14 Absent objection, I received additional material in the interests of justice concerning Mr Brazendale’s personal circumstances.
The combination is mitigatory, especially in relation to the cannabis offending. The extent of any discount would, however, be confined by the firearms offending and attendant need for public protection. For reasons that remain unclear, this mitigatory mix does not appear to have been brought to the attention of the Judge. Instead, attention was invited to what were said to have been medical difficulties on Mr Brazendale’s part (and his age). The Judge deducted 15 percent under that head.

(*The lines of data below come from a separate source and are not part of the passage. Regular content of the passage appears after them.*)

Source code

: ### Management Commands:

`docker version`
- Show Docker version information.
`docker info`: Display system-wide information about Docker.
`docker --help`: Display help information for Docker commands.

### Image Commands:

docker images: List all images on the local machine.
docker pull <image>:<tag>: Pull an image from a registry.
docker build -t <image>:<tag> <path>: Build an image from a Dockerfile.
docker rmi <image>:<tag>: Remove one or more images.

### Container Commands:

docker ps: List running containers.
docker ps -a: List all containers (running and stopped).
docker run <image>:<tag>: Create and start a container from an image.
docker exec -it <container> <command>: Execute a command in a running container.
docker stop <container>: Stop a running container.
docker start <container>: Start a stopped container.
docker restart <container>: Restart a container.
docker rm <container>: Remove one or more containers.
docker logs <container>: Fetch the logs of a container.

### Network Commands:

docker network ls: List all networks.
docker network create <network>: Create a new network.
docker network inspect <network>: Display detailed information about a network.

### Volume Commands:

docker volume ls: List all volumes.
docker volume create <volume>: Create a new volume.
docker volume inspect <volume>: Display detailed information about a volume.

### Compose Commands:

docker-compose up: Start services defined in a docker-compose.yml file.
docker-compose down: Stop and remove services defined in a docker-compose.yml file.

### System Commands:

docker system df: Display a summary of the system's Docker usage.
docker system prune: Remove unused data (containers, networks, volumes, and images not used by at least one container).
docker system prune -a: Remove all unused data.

[17] Cases giving rise to a discount for ill-health (and age) tend to involve unusual phenomena, particular to the defendant, such that he or she suffers disproportionately severely in prison. Zheng v R is illustrative.15 Ms Zheng had various medical conditions, which affected her health. She spoke little English. She suffered poor mental health and was the sole caregiver for her two adolescent children. The Court of Appeal received uncontested evidence from a clinical psychologist Ms Zheng was suffering more in prison “than the average offender” because of her various afflictions.16
[18] No evidence was placed before the Judge in relation to Mr Brazendale’s situation, and none was offered on appeal.17 The 15 percent deduction presents as benevolent for this reason. As foreshadowed at [16], Mr Brazendale’s background warranted a discount in the region of 10 percent or perhaps marginally higher. But that unsought discount is a little less than the discount for alleged ill-health (and age). It follows the deductions, overall, were within the margin of appreciation that attaches this area.
[19]No issue arises then of a different sentence.
Result
[20]The appeal is dismissed.
……………………………..
Downs J
15 Zheng v R [2015] NZCA 451.
16 At [71].
17 The pre-sentence report records Mr Brazendale referred to a heart condition, which affected his energy levels and hospitalised him in 2023. The report adds the condition had not been verified.